● **Directions**:
Check each line of the material below for the word "plot". Say how many lines have it, and nothing else.

● **Information shown**:
################
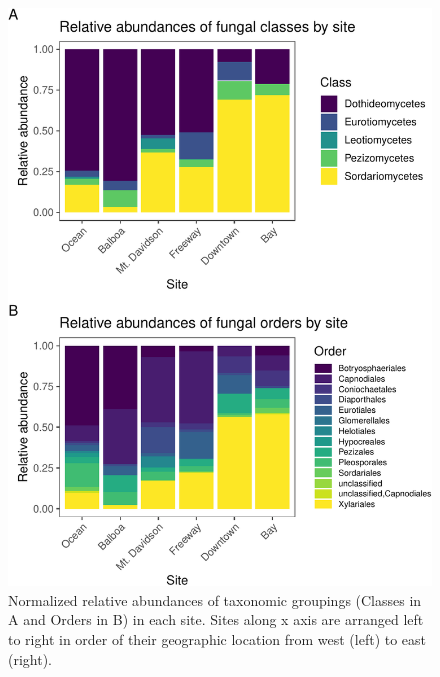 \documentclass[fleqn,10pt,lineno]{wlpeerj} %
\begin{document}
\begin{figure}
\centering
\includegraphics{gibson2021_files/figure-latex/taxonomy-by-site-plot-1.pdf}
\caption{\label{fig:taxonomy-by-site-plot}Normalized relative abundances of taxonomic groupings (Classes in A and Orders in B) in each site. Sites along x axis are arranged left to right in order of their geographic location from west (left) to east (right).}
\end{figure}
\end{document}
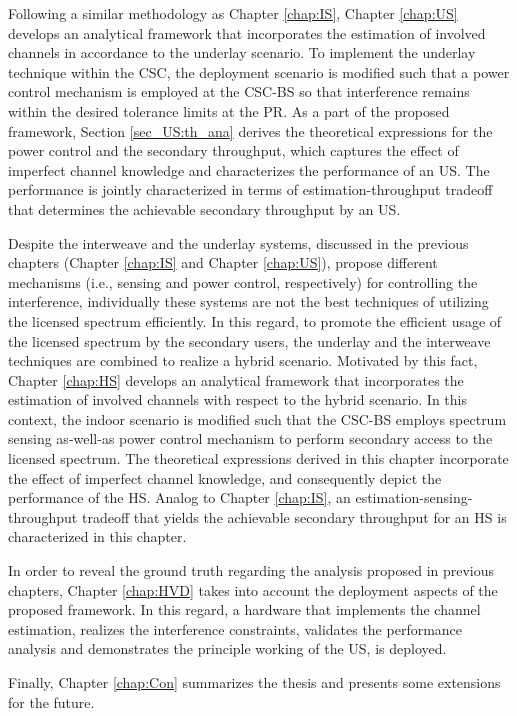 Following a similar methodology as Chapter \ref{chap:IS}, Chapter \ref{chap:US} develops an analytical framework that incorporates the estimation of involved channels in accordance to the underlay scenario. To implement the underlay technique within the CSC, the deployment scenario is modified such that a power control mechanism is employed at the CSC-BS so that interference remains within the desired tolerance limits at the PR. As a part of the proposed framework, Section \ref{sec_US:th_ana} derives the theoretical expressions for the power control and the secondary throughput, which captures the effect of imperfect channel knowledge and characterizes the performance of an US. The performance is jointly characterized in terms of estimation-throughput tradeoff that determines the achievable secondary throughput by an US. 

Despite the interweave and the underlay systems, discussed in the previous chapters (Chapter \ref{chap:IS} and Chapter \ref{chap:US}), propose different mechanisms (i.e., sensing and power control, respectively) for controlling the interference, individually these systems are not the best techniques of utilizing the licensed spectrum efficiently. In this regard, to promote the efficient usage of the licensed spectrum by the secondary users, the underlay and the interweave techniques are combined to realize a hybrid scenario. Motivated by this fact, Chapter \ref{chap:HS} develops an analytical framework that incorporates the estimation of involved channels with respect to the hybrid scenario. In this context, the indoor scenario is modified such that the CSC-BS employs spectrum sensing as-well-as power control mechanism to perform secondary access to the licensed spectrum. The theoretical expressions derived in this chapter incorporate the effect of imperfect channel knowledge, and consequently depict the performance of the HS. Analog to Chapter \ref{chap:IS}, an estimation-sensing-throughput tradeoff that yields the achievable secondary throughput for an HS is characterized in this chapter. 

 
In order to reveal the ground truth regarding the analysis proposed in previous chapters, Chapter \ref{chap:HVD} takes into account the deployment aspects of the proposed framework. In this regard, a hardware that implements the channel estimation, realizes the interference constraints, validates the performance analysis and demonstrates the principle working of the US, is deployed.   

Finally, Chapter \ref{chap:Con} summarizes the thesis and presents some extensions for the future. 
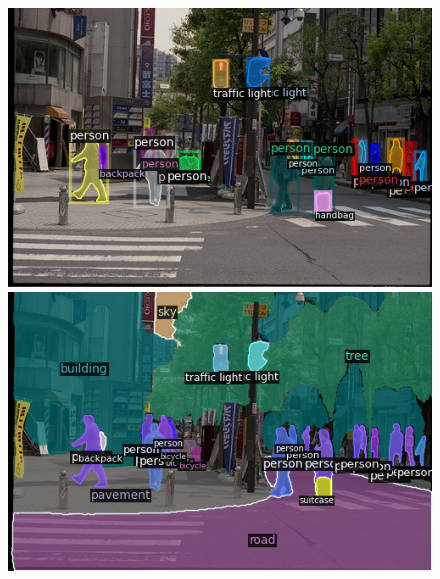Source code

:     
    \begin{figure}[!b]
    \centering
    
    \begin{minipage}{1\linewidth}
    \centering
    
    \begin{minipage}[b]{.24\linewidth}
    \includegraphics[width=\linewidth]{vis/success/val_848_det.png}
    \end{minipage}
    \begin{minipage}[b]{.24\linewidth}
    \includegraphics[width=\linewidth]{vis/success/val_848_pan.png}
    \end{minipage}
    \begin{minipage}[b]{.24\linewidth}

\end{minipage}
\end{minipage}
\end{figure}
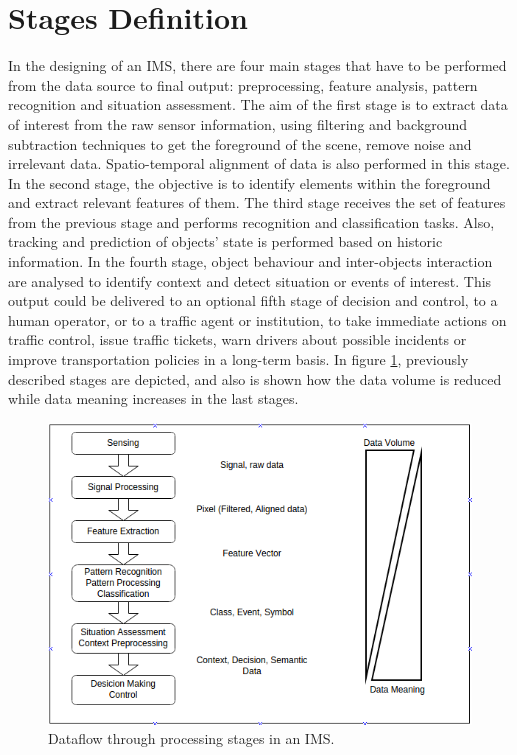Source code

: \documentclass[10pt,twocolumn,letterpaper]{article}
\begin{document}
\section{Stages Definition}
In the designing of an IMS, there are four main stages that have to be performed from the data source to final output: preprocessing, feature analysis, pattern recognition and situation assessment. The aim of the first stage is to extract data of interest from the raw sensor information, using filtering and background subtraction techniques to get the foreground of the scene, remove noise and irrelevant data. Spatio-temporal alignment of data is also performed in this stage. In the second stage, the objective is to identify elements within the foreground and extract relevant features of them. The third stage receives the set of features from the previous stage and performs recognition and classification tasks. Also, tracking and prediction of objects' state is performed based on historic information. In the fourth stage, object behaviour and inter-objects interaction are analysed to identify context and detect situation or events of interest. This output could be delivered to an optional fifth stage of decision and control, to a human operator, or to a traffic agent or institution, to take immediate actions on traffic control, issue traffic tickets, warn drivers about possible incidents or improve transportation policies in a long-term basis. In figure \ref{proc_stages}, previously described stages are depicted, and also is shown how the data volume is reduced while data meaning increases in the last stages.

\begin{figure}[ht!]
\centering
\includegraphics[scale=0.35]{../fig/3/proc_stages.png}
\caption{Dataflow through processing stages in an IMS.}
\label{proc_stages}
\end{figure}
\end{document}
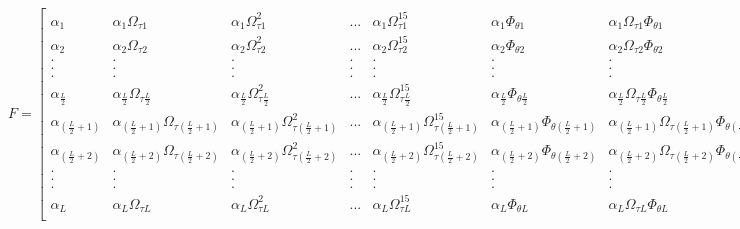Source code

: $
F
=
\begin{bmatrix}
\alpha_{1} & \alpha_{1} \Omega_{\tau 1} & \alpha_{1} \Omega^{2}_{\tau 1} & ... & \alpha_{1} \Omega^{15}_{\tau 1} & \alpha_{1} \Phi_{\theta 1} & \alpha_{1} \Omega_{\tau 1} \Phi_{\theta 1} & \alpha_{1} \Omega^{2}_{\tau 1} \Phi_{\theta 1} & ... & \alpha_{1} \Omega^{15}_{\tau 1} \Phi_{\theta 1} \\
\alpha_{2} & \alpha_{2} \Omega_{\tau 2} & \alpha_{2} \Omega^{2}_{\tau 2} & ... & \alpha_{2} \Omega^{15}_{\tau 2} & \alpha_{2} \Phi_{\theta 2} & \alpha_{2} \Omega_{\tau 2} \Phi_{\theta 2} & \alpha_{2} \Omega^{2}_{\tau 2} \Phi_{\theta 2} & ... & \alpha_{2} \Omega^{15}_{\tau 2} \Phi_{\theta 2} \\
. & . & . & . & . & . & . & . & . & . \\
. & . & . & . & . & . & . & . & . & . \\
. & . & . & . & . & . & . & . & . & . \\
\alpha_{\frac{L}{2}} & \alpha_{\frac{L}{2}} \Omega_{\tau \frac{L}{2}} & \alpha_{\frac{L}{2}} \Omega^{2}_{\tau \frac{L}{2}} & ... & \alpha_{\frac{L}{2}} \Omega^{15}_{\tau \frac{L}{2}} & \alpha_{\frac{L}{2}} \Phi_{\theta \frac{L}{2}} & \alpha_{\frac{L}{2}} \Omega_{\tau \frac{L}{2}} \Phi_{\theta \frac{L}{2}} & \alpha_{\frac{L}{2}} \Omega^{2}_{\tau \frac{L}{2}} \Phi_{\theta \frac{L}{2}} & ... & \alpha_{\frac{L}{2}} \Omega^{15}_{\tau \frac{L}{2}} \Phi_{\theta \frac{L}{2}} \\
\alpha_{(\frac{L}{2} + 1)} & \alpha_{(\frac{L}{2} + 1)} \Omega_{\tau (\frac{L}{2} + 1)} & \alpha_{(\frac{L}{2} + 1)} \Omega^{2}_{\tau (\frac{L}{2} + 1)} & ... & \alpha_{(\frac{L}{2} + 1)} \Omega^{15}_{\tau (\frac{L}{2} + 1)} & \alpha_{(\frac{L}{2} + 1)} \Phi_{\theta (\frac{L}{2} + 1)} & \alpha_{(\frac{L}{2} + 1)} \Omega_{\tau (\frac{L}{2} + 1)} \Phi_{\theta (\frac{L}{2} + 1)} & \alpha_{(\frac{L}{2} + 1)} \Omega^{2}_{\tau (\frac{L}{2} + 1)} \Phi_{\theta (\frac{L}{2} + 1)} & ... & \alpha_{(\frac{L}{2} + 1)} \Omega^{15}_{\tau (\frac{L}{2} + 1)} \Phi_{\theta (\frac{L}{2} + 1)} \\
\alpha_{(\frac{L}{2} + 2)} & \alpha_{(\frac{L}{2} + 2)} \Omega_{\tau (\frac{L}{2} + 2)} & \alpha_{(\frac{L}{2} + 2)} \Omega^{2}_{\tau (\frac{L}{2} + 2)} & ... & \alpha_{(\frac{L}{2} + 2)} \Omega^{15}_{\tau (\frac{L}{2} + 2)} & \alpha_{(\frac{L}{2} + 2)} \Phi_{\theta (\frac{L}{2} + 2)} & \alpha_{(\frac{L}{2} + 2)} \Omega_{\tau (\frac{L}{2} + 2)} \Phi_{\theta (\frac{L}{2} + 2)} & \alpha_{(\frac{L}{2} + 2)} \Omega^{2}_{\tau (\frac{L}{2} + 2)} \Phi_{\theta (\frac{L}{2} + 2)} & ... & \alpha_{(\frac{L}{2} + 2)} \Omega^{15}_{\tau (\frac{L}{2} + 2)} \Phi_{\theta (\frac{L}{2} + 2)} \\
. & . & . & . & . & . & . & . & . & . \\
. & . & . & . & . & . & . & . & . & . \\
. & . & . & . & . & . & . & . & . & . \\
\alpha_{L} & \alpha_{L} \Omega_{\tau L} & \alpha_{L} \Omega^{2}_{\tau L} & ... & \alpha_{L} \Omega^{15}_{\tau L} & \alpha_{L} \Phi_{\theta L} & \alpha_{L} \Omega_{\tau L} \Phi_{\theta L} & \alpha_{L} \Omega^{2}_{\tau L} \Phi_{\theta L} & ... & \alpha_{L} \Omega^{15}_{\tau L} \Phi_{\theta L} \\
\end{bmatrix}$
################
● **Response below**:
2